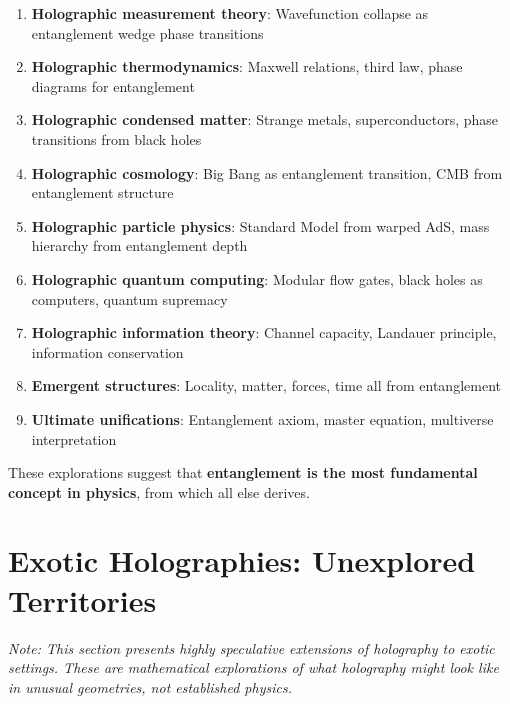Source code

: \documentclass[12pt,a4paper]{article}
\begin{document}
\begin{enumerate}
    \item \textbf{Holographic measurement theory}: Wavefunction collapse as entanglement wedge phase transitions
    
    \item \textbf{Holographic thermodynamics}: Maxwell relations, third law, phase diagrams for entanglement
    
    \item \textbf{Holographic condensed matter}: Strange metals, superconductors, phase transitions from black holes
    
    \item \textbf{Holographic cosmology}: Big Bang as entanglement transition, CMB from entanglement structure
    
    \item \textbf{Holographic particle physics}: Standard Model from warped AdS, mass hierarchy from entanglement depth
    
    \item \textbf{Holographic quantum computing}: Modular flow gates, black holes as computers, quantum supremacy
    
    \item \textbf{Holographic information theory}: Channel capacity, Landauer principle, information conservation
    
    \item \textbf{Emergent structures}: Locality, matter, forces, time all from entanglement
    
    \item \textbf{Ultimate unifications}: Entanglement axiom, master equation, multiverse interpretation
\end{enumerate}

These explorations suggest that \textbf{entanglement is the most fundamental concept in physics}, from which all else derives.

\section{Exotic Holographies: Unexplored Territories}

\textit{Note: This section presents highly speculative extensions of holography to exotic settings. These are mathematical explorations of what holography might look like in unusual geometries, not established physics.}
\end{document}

* * *

> [Exercise goal] Everything from the first line of the records through the line containing "principle, information conservation" should be repeated exactly, with the pictures left out.

> [Written response]
Source code

: \documentclass[12pt,a4paper]{article}
\begin{document}
\begin{enumerate}
    \item \textbf{Holographic measurement theory}: Wavefunction collapse as entanglement wedge phase transitions
    
    \item \textbf{Holographic thermodynamics}: Maxwell relations, third law, phase diagrams for entanglement
    
    \item \textbf{Holographic condensed matter}: Strange metals, superconductors, phase transitions from black holes
    
    \item \textbf{Holographic cosmology}: Big Bang as entanglement transition, CMB from entanglement structure
    
    \item \textbf{Holographic particle physics}: Standard Model from warped AdS, mass hierarchy from entanglement depth
    
    \item \textbf{Holographic quantum computing}: Modular flow gates, black holes as computers, quantum supremacy
    
    \item \textbf{Holographic information theory}: Channel capacity, Landauer principle, information conservation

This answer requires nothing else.